About the project
Objective
The project envisions a mobile cyber-physical system where people carrying mobile sensors (e.g., smartphones, smartcards) generate large amounts of trajectory data that is used to sense and monitor human interactions with physical and social environments. Built upon the static causal inference results in the cAIMBER project, the CIML4MOB project aims to build causally informed machine learning models for predicting adoption time of individuals and subpopulations and their risks of attrition by input dates. Such dynamic causal models may then drive policy design strategies for lasting behavioral changes (the ultimate purpose of behavior interventions).
Background
The ever-changing mobility landscape and climate change continue to challenge existing operating models and the responsiveness of city planners, policymakers, and regulators. City authorities have growing investment needs that require more focused operations and management strategies that align mobility portfolios to societal goals. The project targets the root cause of traffic (human) and proposes causally informed machine learning to learn and predict human mobility dynamics from pervasive mobile sensing data that helps cities meet both sustainability challenges and improve urban resilience to disruptive events.
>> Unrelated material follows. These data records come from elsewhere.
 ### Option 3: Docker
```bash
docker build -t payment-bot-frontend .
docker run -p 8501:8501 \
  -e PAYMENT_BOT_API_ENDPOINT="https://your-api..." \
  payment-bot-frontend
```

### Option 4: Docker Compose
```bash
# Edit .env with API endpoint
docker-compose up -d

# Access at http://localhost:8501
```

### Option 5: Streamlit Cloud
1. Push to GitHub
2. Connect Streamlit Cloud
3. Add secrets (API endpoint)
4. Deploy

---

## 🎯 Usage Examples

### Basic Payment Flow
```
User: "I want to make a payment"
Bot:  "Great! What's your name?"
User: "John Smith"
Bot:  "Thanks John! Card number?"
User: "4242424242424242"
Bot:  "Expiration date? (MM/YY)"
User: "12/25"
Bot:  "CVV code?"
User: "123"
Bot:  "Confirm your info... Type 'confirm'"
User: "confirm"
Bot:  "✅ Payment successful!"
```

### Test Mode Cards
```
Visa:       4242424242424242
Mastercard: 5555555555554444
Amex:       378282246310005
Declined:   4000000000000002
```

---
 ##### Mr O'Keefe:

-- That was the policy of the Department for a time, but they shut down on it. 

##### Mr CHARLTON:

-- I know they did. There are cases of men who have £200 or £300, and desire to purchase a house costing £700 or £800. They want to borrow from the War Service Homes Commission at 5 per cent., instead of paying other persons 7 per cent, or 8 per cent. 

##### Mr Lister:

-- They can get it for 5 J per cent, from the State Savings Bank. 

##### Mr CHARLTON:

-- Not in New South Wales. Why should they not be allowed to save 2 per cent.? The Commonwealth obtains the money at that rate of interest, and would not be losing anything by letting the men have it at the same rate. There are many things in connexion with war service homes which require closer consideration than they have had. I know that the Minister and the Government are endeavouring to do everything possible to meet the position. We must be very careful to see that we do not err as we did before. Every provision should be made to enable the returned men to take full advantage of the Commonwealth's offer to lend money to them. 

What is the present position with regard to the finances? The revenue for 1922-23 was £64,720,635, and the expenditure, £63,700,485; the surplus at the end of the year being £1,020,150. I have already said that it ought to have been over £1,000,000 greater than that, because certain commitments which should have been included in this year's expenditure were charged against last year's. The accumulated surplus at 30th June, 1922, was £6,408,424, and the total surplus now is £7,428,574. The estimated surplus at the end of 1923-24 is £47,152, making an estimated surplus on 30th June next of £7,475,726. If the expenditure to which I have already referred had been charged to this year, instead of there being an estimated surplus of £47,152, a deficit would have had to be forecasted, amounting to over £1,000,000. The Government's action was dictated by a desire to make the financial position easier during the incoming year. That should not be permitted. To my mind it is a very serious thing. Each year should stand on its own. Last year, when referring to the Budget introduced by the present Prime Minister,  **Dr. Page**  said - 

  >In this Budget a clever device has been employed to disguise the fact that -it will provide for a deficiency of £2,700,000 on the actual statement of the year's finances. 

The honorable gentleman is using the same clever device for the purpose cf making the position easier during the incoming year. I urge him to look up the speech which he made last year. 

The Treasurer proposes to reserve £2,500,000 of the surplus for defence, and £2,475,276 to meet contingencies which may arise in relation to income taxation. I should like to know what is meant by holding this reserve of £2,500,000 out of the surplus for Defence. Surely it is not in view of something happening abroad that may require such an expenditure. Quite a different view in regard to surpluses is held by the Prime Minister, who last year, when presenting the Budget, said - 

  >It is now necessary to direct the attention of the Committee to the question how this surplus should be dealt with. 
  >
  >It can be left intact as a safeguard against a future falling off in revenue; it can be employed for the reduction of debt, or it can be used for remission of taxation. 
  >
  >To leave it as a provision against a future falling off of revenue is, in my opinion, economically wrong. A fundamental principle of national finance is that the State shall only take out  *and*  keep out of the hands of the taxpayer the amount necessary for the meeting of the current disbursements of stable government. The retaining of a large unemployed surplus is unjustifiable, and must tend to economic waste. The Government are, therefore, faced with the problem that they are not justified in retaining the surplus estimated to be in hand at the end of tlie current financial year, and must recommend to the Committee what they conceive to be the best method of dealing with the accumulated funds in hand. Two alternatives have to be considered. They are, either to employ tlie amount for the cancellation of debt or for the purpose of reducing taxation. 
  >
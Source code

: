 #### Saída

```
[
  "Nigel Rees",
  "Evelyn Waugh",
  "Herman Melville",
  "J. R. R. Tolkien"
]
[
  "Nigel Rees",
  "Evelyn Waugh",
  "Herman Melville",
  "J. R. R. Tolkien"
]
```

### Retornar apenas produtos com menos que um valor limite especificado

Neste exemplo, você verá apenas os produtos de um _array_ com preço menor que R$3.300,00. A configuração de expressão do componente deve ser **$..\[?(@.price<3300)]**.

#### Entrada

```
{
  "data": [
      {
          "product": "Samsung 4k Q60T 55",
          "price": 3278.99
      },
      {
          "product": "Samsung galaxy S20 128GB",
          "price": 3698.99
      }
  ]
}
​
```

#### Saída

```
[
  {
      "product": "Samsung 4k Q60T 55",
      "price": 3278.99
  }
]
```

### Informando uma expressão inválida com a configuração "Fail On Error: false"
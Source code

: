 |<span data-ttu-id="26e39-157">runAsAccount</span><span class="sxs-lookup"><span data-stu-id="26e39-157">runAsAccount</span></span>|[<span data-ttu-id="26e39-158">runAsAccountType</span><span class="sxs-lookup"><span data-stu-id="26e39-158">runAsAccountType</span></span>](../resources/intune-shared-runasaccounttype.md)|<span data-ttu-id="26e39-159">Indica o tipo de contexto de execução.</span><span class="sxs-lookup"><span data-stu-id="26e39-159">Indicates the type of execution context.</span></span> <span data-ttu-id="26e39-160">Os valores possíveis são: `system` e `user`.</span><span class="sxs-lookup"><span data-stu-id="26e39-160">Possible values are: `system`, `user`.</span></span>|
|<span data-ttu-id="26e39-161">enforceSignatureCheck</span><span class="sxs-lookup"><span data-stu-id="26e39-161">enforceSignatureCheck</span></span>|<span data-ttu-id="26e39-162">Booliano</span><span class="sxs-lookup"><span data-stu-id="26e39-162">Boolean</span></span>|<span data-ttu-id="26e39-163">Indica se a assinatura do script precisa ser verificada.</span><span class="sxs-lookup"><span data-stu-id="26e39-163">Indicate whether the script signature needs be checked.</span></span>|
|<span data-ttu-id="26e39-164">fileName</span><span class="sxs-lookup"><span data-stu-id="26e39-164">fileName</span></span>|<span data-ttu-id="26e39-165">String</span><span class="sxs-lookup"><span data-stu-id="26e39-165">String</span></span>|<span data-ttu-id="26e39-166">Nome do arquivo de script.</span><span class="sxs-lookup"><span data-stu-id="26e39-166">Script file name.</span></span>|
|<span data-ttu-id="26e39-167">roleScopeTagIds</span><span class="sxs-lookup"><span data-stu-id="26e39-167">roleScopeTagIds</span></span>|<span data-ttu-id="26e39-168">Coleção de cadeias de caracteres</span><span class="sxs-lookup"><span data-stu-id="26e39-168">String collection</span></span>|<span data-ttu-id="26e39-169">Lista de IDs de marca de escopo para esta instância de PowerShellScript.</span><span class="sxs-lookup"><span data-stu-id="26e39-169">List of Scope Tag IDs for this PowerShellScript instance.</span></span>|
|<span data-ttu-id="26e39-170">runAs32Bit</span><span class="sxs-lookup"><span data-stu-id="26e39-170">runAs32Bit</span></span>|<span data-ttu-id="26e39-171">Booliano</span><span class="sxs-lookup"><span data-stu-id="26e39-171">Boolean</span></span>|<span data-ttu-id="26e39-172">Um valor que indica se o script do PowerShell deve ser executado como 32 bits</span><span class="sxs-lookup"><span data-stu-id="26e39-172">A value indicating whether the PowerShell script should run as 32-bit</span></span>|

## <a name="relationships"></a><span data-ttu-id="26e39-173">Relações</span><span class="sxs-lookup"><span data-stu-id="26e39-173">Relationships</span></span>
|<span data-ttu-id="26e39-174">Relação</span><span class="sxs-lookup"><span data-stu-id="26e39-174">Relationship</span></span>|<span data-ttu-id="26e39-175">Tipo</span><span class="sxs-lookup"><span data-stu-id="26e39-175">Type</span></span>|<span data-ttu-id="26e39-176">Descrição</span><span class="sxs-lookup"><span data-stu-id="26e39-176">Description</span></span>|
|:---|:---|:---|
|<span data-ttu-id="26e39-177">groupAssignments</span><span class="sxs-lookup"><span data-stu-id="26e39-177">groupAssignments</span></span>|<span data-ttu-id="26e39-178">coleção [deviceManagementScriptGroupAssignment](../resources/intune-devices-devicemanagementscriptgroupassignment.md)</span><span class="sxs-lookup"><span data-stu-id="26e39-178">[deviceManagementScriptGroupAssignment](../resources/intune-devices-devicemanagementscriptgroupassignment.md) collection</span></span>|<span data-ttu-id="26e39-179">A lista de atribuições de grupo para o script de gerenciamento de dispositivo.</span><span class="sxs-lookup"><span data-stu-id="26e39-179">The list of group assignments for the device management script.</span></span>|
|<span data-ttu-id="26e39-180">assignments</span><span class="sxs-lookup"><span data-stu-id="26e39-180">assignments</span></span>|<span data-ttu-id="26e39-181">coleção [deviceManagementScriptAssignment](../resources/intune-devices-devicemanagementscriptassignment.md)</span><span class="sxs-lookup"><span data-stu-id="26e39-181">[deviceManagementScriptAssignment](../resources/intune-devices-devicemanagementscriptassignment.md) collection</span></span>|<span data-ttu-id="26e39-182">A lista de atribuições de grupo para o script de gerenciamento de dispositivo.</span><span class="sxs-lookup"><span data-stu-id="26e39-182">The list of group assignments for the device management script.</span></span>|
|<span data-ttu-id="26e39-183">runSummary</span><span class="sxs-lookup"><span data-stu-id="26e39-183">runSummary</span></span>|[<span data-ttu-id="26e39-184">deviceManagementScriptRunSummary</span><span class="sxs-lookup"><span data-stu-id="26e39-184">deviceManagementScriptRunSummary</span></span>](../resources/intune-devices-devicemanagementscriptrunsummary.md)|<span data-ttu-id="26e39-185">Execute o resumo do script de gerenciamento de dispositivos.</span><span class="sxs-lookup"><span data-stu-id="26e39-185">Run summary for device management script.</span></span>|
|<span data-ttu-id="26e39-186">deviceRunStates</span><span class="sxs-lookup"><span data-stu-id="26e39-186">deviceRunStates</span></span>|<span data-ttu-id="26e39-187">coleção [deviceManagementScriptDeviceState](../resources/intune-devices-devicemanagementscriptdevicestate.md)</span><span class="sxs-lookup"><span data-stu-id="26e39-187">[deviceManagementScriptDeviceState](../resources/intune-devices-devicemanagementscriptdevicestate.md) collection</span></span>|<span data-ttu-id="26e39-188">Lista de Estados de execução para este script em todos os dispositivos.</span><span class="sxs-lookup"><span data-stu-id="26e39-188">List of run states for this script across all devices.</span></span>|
The human mobility dynamic problem is defined to predict travel choice decisions given a set of factors, including for example individual traits, travel contexts, and interventions. The research pair project (cAIMBER, 2022-2024) developed the data-driven causal inference method to discover the static causal graph of behavior responses to interventions in public transport. The cAIMBER causal model allows for analysis and prediction of human behavior based on population features, but without regard to when individuals or other subpopulations will adopt the desired behavior of a certain incentivization program. From the perspective of city planning and utility costs, two fundamental questions are (1) how to incentivize early adoption of the desired behavioral shift (adoption time) and (2) given an individual has shifted their behavior, how to prevent reversion to baseline behavior (attrition time). The research consolidator project, CIML4MOB, aims to build upon cAIMBER results to build causally informed machine learning models for predicting adoption time of individuals and subpopulations and their risks of attrition by input dates.
Crossdisciplinary collaboration
The research collaborates between researchers in transportation science and mathematics at KTH.